_WHAT TO DO_
This exercise asks for every line of the material that includes the word "generated".
======
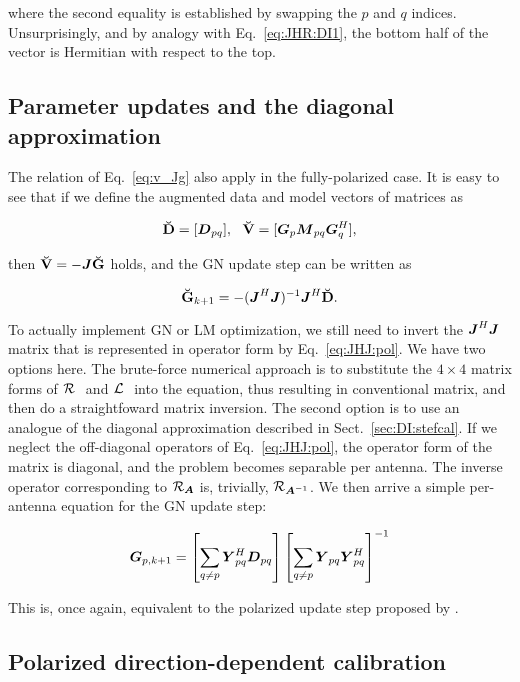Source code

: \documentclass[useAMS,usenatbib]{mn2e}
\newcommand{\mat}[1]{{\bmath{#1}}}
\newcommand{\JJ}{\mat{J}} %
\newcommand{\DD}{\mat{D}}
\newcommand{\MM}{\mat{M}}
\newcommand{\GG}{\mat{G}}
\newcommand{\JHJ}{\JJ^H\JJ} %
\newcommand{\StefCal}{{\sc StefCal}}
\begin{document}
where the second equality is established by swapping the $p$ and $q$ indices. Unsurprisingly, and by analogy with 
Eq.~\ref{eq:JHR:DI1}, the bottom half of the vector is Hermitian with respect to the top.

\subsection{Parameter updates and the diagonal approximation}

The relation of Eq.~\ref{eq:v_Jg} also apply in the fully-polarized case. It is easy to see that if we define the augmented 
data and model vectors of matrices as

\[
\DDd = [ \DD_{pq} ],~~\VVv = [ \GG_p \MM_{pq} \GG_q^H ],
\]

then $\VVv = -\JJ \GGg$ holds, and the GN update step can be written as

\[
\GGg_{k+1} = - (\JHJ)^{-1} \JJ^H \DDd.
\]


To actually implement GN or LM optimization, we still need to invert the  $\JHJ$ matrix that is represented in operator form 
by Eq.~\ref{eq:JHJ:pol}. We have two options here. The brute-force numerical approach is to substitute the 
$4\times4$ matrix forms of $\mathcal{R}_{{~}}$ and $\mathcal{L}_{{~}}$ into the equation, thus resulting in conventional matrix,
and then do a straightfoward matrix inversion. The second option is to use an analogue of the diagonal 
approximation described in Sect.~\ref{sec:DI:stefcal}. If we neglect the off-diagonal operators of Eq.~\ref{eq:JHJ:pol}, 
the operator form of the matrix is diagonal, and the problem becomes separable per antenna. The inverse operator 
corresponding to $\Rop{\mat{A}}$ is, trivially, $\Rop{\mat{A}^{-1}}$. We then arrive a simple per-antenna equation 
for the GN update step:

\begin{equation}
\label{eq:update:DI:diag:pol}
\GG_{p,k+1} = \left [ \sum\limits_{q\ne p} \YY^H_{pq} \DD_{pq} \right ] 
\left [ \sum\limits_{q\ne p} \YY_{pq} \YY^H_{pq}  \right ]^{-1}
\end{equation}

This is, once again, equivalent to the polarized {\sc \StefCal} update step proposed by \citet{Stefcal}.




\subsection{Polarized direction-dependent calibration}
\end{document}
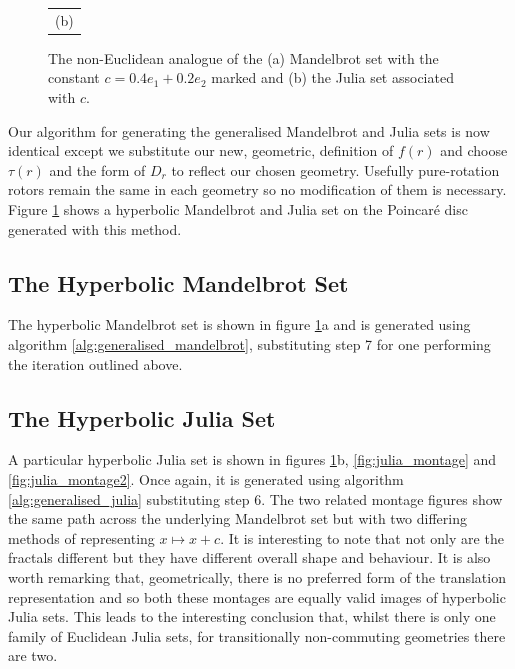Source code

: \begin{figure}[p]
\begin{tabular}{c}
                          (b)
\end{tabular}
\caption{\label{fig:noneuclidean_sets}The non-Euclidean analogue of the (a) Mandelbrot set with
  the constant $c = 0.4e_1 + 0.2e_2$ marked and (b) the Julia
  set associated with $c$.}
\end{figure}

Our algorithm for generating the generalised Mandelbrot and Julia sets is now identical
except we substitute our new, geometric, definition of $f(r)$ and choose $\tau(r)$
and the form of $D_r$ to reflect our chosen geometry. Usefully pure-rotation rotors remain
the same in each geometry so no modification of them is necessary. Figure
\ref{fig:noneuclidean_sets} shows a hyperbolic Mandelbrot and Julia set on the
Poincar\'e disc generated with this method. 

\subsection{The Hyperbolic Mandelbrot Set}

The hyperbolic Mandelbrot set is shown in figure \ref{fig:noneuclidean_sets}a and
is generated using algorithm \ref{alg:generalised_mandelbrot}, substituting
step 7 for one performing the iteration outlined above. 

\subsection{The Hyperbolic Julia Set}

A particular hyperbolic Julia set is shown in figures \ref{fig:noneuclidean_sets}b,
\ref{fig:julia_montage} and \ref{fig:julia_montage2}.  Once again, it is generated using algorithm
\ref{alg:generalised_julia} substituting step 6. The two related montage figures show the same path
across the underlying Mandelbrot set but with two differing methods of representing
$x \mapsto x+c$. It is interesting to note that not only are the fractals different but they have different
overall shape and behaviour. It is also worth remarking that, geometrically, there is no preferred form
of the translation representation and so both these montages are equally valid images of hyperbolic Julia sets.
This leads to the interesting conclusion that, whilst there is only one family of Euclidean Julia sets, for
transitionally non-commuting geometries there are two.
======
_RESPONSE AREA_
Poincar\'e disc generated with this method. 
is generated using algorithm \ref{alg:generalised_mandelbrot}, substituting
\ref{fig:julia_montage} and \ref{fig:julia_montage2}.  Once again, it is generated using algorithm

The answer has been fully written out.